Dante Minervino y el negro fortachón con cara de boxeador, hicieron que los tres guardias adolescentes bajaran del furgón, pero cuando los seis prisioneros iban a seguirlos, los atajaron: «Quietos ahí». Acto seguido, comenzaron a disparar. No a ellos, a los soldaditos. Los tres muchachos cayeron acribillados sin tiempo de asombrarse, de comprender, de gritar.

– ¡Qué hacen, qué hacen, criminales! -rugió Salvador-. ¡Por qué contra esos pobres guardias, asesinos!

– No los matamos nosotros, sino ustedes -le repuso, muy serio, el mayor Dante Minervino, mientras recargaba su metralleta; el negro de cara aplastada lo festejó con una carcajada-. Ahora sí, bajen.

Aturdidos, idiotizados por la sorpresa, los seis fueron bajados y, tropezándose -las amarras los obligaban a avanzar dando ridículos saltitos- contra los cadáveres de los tres guardias, llevados a otra camioneta idéntica, parqueada a pocos metros. Había un solo hombre de civil, cuidándola. Después de encerrarlos en el furgón, los tres se apretaron en el asiento de adelante. Dante Minervino volvió a tomar el timón.

Ahora sí, Salvador pudo rezar. Oía a uno de sus compañeros sollozando, pero ese llanto no lo distraía.

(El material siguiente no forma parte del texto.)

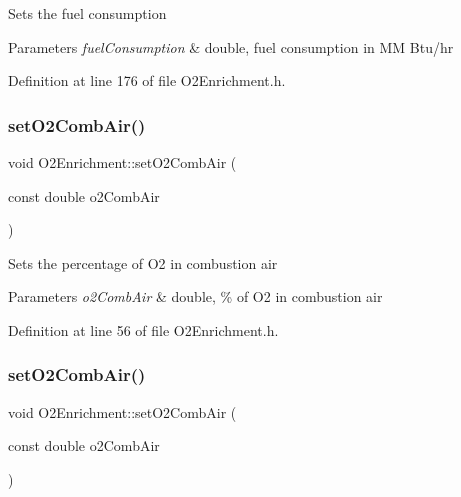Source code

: Sets the fuel consumption 
\begin{DoxyParams}{Parameters}
{\em fuel\+Consumption} & double, fuel consumption in MM Btu/hr \\
\hline
\end{DoxyParams}


Definition at line 176 of file O2\+Enrichment.\+h.

\mbox{\label{class_o2_enrichment_a4ed21239c9e2ed2b193c94e9df0a9079}} 
\subsubsection{\texorpdfstring{set\+O2\+Comb\+Air()}{setO2CombAir()}\hspace{0.1cm}{\footnotesize\ttfamily [1/3]}}
{\footnotesize\ttfamily void O2\+Enrichment\+::set\+O2\+Comb\+Air (\begin{DoxyParamCaption}\item[{const double}]{o2\+Comb\+Air }\end{DoxyParamCaption})\hspace{0.3cm}{\ttfamily [inline]}}

Sets the percentage of O2 in combustion air 
\begin{DoxyParams}{Parameters}
{\em o2\+Comb\+Air} & double, \% of O2 in combustion air \\
\hline
\end{DoxyParams}


Definition at line 56 of file O2\+Enrichment.\+h.

\mbox{\label{class_o2_enrichment_a4ed21239c9e2ed2b193c94e9df0a9079}} 
\subsubsection{\texorpdfstring{set\+O2\+Comb\+Air()}{setO2CombAir()}\hspace{0.1cm}{\footnotesize\ttfamily [2/3]}}
{\footnotesize\ttfamily void O2\+Enrichment\+::set\+O2\+Comb\+Air (\begin{DoxyParamCaption}\item[{const double}]{o2\+Comb\+Air }\end{DoxyParamCaption})\hspace{0.3cm}{\ttfamily [inline]}}

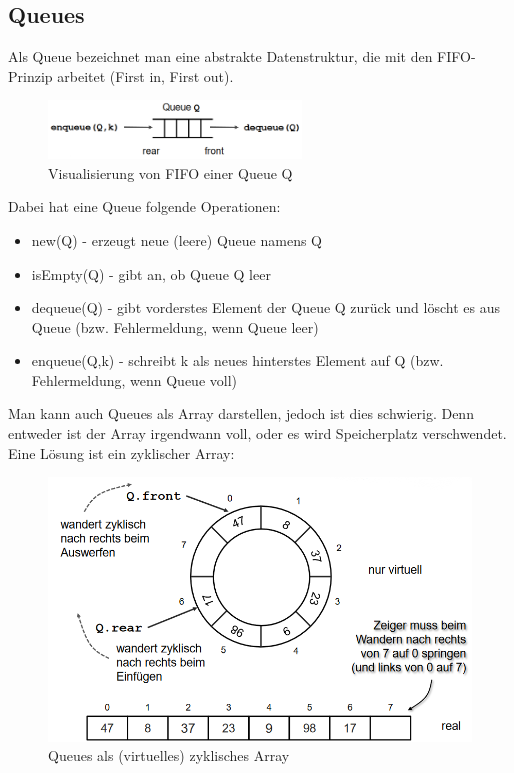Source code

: \documentclass{article}
\begin{document}
        \subsection{Queues}
            Als Queue bezeichnet man eine abstrakte Datenstruktur, die mit den FIFO- Prinzip arbeitet (First in, First out). 
            \begin{figure}[ht]
                \centering
                \includegraphics[width=0.6\textwidth]{Bilder/QueueFIFO.png}
                \caption{Visualisierung von FIFO einer Queue Q}
                \label{fig:FIFO}
            \end{figure}
            Dabei hat eine Queue folgende Operationen:
            \begin{itemize}
                \item new(Q) - erzeugt neue (leere) Queue namens Q
                \item isEmpty(Q) - gibt an, ob Queue Q leer
                \item dequeue(Q) - gibt vorderstes Element der Queue Q zurück und löscht es aus Queue (bzw. Fehlermeldung, wenn Queue leer)
                \item enqueue(Q,k) - schreibt k als neues hinterstes Element auf Q (bzw. Fehlermeldung, wenn Queue voll)
            \end{itemize}
            Man kann auch Queues als Array darstellen, jedoch ist dies schwierig. Denn entweder ist der Array irgendwann voll, oder es wird Speicherplatz verschwendet.\\
            Eine Lösung ist ein zyklischer Array:
            \begin{figure}[ht]
                \centering
                \includegraphics[width=1\textwidth]{Bilder/ZyklischerArray.png}
                \caption{Queues als (virtuelles) zyklisches Array}
                \label{fig:ZyklischerArray}
            \end{figure}
\end{document}
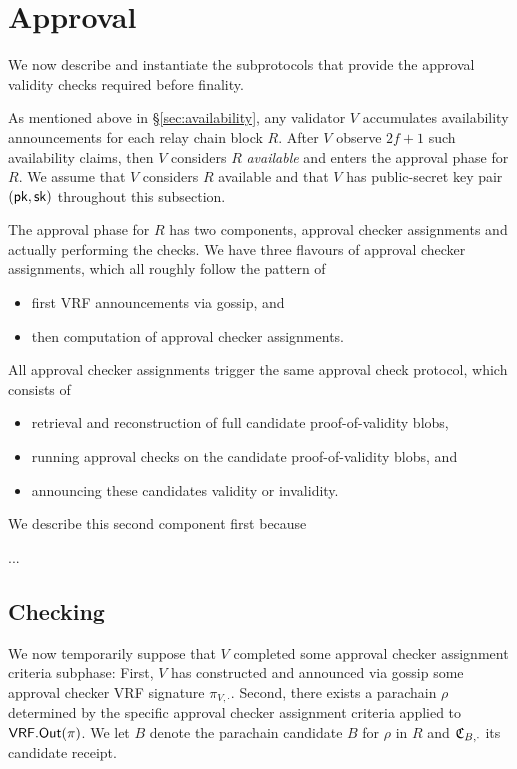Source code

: 

\section{Approval} %
\label{sec:approval}

We now describe and instantiate the subprotocols that provide the approval validity checks required before finality.

As mentioned above in \S\ref{sec:availability}, any validator $V$ accumulates availability announcements for each relay chain block $R$.  After $V$ observe $2f+1$ such availability claims, then $V$ considers $R$ {\em available} and enters the approval phase for $R$.  We assume that $V$ considers $R$ available and that $V$ has public-secret key pair $(\mathsf{pk},\mathsf{sk})$ throughout this subsection.

The approval phase for $R$ has two components, approval checker assignments and actually performing the checks.  We have three flavours of approval checker assignments, which all roughly follow the pattern of
\begin{itemize}
\item first VRF announcements via gossip, and
\item then computation of approval checker assignments.
\end{itemize}
\noindent 
All approval checker assignments trigger the same approval check protocol, which consists of
\begin{itemize}
\item retrieval and reconstruction of full candidate proof-of-validity blobs, 
\item running approval checks on the candidate proof-of-validity blobs, and 
\item announcing these candidates validity or invalidity.
\end{itemize}
We describe this second component first because 

...


\subsection{Checking}
\label{sec:approcal_checks}

We now temporarily suppose that $V$ completed some approval checker assignment criteria subphase:  First, $V$ has constructed and announced via gossip some approval checker VRF signature $\pi_{V,\cdot}$.  Second, there exists a parachain $\rho$ determined by the specific approval checker assignment criteria applied to $\mathsf{VRF}.\mathsf{Out}(\pi)$.  We let $B$ denote the parachain candidate $B$ for $\rho$ in $R$ and $\mathfrak{C}_{B,\cdot}$ its candidate receipt.  

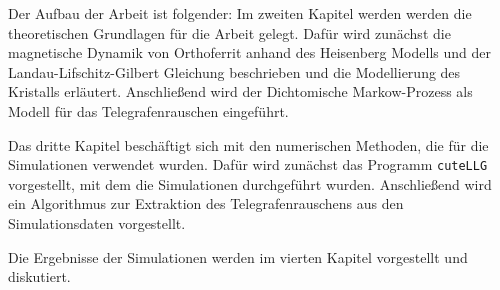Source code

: \documentclass[main.tex]{subfiles}
\begin{document}
Der Aufbau der Arbeit ist folgender:
Im zweiten Kapitel werden werden die theoretischen Grundlagen für die Arbeit gelegt. Dafür wird zunächst die magnetische Dynamik von Orthoferrit anhand des Heisenberg Modells und der Landau-Lifschitz-Gilbert Gleichung beschrieben und die Modellierung des  Kristalls erläutert.
Anschließend wird der Dichtomische Markow-Prozess als Modell für das Telegrafenrauschen eingeführt.

Das dritte Kapitel beschäftigt sich mit den numerischen Methoden, die für die Simulationen verwendet wurden. Dafür wird zunächst das Programm \texttt{cuteLLG} vorgestellt, mit dem die Simulationen durchgeführt wurden. Anschließend wird ein Algorithmus zur Extraktion des Telegrafenrauschens aus den Simulationsdaten vorgestellt.

Die Ergebnisse der Simulationen werden im vierten Kapitel vorgestellt und diskutiert. 

\end{document}
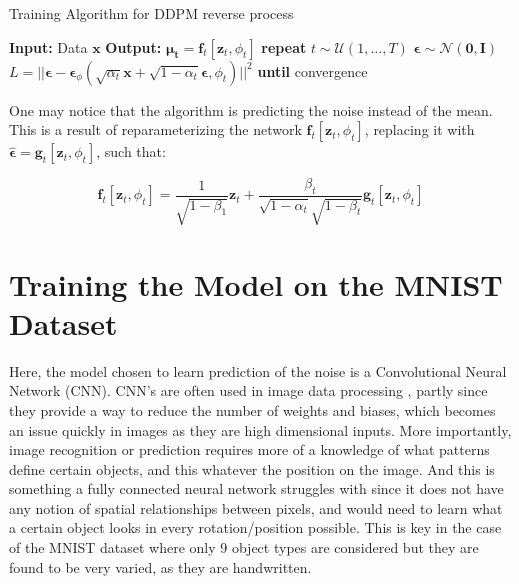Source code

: \documentclass[12pt]{report} %
\begin{document}
\begin{definitionbox}{Training Algorithm for DDPM reverse process \cite{ho2020denoising}}
  \begin{algorithmic}[1]
    \State \textbf{Input:} Data $\mathbf{x}$
    \State \textbf{Output:} $\mathbf{\mu_{t}} = \mathbf{f}_{t}[\mathbf{z}_{t},\phi_{t}]$
    \State \textbf{repeat}
       
        \State $t \sim \mathcal{U}(1, \dots, T)$ 
        \State $\mathbf{\epsilon} \sim \mathcal{N}(\mathbf{0}, \mathbf{I})$ 
        \State $L = ||\mathbf{\epsilon} - \mathbf{\epsilon}_{\phi}(\sqrt{\alpha_{t}}\mathbf{x} + \sqrt{1 - \alpha_{t}}\mathbf{\epsilon}, \phi_{t})||^{2}$ 
      \EndFor {}
    \State \textbf{until} convergence
  \end{algorithmic}
\end{definitionbox}

One may notice that the algorithm is predicting the noise instead of the mean. This is a result of reparameterizing the network $\mathbf{f}_{t}[\mathbf{z}_{t}, \phi_{t}]$\cite{ho2020denoising}, replacing it with $\hat{\mathbf{\epsilon}} = \mathbf{g}_{t}[\mathbf{z}_{t}, \phi_{t}]$, such that\cite[pp.361-362]{prince2023understanding}:

\begin{equation}
  \mathbf{f}_{t}[\mathbf{z}_{t}, \phi_{t}] =  \frac{1}{\sqrt{1 - \beta_{1}}}\mathbf{z}_{t} + \frac{\beta_{t}}{\sqrt{1 - \alpha_{t}}\sqrt{1 - \beta_{t}}} \mathbf{g}_{t}[\mathbf{z}_{t}, \phi_{t}]
\end{equation}


\section{Training the Model on the MNIST Dataset}

Here, the model chosen to learn prediction of the noise is a Convolutional Neural Network (CNN). CNN's are often used in image data processing \cite[p.161]{prince2023understanding}, partly since they provide a way to reduce the number of weights and biases, which becomes an issue quickly in images as they are high dimensional inputs. More importantly, image recognition or prediction requires more of a knowledge of what patterns define certain objects, and this whatever the position on the image. And this is something a fully connected neural network struggles with since it does not have any notion of spatial relationships between pixels, and would need to learn what a certain object looks in every rotation/position possible. This is key in the case of the MNIST dataset where only 9 object types are considered but they are found to be very varied, as they are handwritten.
\end{document}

Rezaba sin dificultad, como en las mejores épocas, por él, por su familia, por los tres guardias recién asesinados, por sus cinco compañeros en el furgón, uno de los cuales, en un ataque de nervios, se daba de cabezazos contra la placa metálica que los separaba del conductor, blasfemando.

No supo cuánto duró aquel recorrido, pues en ningún momento dejó de rezar. Sentía paz y una inmensa ternura recordando a su mujer y a sus hijos. Cuando frenaron y abrieron la portezuela, vio el mar, el atardecer, el sol hundiéndose en un cielo azul tinta.

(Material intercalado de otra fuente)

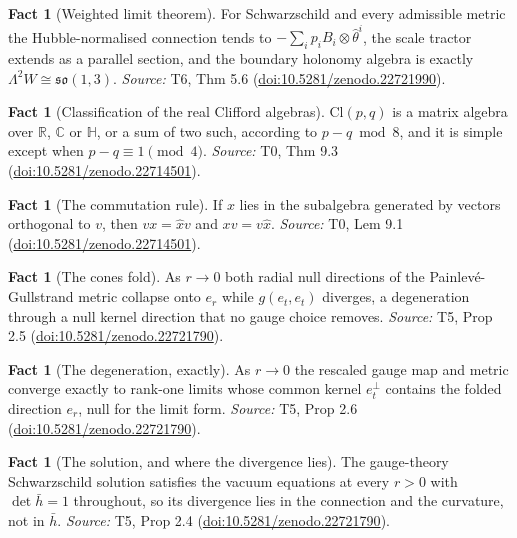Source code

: \documentclass[11pt]{article}
\theoremstyle{definition}
\newtheorem{fact}[theorem]{Fact}
\theoremstyle{plain}
\providecommand{\C}{}\renewcommand{\C}{\mathbb{C}}
\providecommand{\Cl}{}\renewcommand{\Cl}{\mathrm{Cl}}
\providecommand{\HH}{}\renewcommand{\HH}{\mathbb{H}}
\providecommand{\R}{}\renewcommand{\R}{\mathbb{R}}
\providecommand{\er}{}\renewcommand{\er}{e_r}
\providecommand{\et}{}\renewcommand{\et}{e_t}
\providecommand{\hb}{}\renewcommand{\hb}{\bar{h}}
\begin{document}
\begin{fact}[Weighted limit theorem]\label{c:interior.weighted-limit-theorem}
For Schwarzschild and every admissible metric the Hubble-normalised connection tends to $-\sum_i p_i B_i \otimes \hat\theta^i$, the scale tractor extends as a parallel section, and the boundary holonomy algebra is exactly $\Lambda^2 W \cong \mathfrak{so}(1,3)$.
\emph{Source:} T6, Thm 5.6 (\href{https://doi.org/10.5281/zenodo.22721990}{doi:10.5281/zenodo.22721990}).
\end{fact}

\begin{fact}[Classification of the real Clifford algebras]\label{c:primer.classification-real-clifford-algebras}
$\Cl(p,q)$ is a matrix algebra over $\R$, $\C$ or $\HH$, or a sum of two such, according to $p - q \bmod 8$, and it is simple except when $p - q \equiv 1 \pmod 4$.
\emph{Source:} T0, Thm 9.3 (\href{https://doi.org/10.5281/zenodo.22714501}{doi:10.5281/zenodo.22714501}).
\end{fact}

\begin{fact}[The commutation rule]\label{c:primer.commutation-rule}
If $x$ lies in the subalgebra generated by vectors orthogonal to $v$, then $v x = \hat{x} v$ and $x v = v \hat{x}$.
\emph{Source:} T0, Lem 9.1 (\href{https://doi.org/10.5281/zenodo.22714501}{doi:10.5281/zenodo.22714501}).
\end{fact}

\begin{fact}[The cones fold]\label{c:singularity.cones-fold}
As $r \to 0$ both radial null directions of the Painlev\'e-Gullstrand metric collapse onto $\er$ while $g(\et,\et)$ diverges, a degeneration through a null kernel direction that no gauge choice removes.
\emph{Source:} T5, Prop 2.5 (\href{https://doi.org/10.5281/zenodo.22721790}{doi:10.5281/zenodo.22721790}).
\end{fact}

\begin{fact}[The degeneration, exactly]\label{c:singularity.degeneration-exactly}
As $r \to 0$ the rescaled gauge map and metric converge exactly to rank-one limits whose common kernel $\et^{\perp}$ contains the folded direction $\er$, null for the limit form.
\emph{Source:} T5, Prop 2.6 (\href{https://doi.org/10.5281/zenodo.22721790}{doi:10.5281/zenodo.22721790}).
\end{fact}

\begin{fact}[The solution, and where the divergence lies]\label{c:singularity.solution-where-divergence-lies}
The gauge-theory Schwarzschild solution satisfies the vacuum equations at every $r > 0$ with $\det \hb = 1$ throughout, so its divergence lies in the connection and the curvature, not in $\hb$.
\emph{Source:} T5, Prop 2.4 (\href{https://doi.org/10.5281/zenodo.22721790}{doi:10.5281/zenodo.22721790}).
\end{fact}
\end{document}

Los bajaron a empellones. Estaban en el patio-jardín de una casa muy grande, junto a una piscina. Había un puñado de palmas canas de moños enhiestos y, a unos veinte metros' una terraza con siluetas de hombres con vasos en las manos. Reconoció a Ramfis, a Pechito León Estévez, al hermano de éste, Alfonso, a Pirulo Sánchez Rubirosa y dos o tres desconocidos. Alfonso León Estévez vino corriendo hacia ellos, sin soltar su vaso de whisky. Ayudó a Américo Dante Minervino y al negro boxeador a empujarlos hacia los cocoteros.

– ¡Uno por uno, Pechito! -ordenó Ramfis. «Está borracho», pensó Salvador. Tuvo que emborracharse para celebrar su última fiesta, el hijo del Chivo.

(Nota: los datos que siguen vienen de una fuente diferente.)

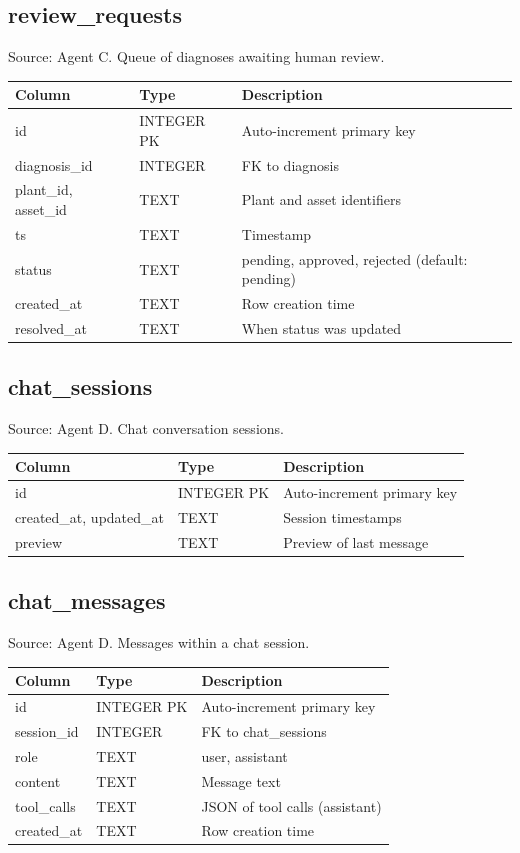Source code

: \documentclass[12pt,letterpaper]{report}
\begin{document}
\subsection*{review\_requests}
Source: Agent C. Queue of diagnoses awaiting human review.

\begin{tabular}{@{}llp{5.5cm}@{}}
\toprule
\textbf{Column} & \textbf{Type} & \textbf{Description} \\
\midrule
id & INTEGER PK & Auto-increment primary key \\
diagnosis\_id & INTEGER & FK to diagnosis \\
plant\_id, asset\_id & TEXT & Plant and asset identifiers \\
ts & TEXT & Timestamp \\
status & TEXT & pending, approved, rejected (default: pending) \\
created\_at & TEXT & Row creation time \\
resolved\_at & TEXT & When status was updated \\
\bottomrule
\end{tabular}

\subsection*{chat\_sessions}
Source: Agent D. Chat conversation sessions.

\begin{tabular}{@{}llp{5.5cm}@{}}
\toprule
\textbf{Column} & \textbf{Type} & \textbf{Description} \\
\midrule
id & INTEGER PK & Auto-increment primary key \\
created\_at, updated\_at & TEXT & Session timestamps \\
preview & TEXT & Preview of last message \\
\bottomrule
\end{tabular}

\subsection*{chat\_messages}
Source: Agent D. Messages within a chat session.

\begin{tabular}{@{}llp{5.5cm}@{}}
\toprule
\textbf{Column} & \textbf{Type} & \textbf{Description} \\
\midrule
id & INTEGER PK & Auto-increment primary key \\
session\_id & INTEGER & FK to chat\_sessions \\
role & TEXT & user, assistant \\
content & TEXT & Message text \\
tool\_calls & TEXT & JSON of tool calls (assistant) \\
created\_at & TEXT & Row creation time \\
\bottomrule
\end{tabular}
\end{document}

Acribillaron primero a Pedro Livio, que se desplomó instantáneamente bajo la cerrada descarga de tiros de revólver y ráfagas de metralleta que se abatió sobre él. Después, arrastraron a los cocoteros a Tunti Cáceres, quien, antes de caer, insultó a Ramfis: «¡Degenerado, cobarde, maricón!». Y, luego, a Modesto Díaz, que gritó «¡Viva la República!» y quedó retorciéndose en el suelo antes de expirar.

Luego, le tocó a él. No tuvieron que empujarlo ni arrastrarlo. Dando los cortos pasitos que le permitían las amarras de los tobillos, fue por su cuenta hacia los cocoteros donde yacían sus amigos, agradeciendo a Dios que le hubiera permitido estar con Él en sus últimos momentos, y diciéndose con cierta melancolía que no conocería nunca Basquinta, aquel pueblecito libanés de donde, para conservar su fe, salieron los Sadhalá a buscar fortuna por estas tierras del Señor.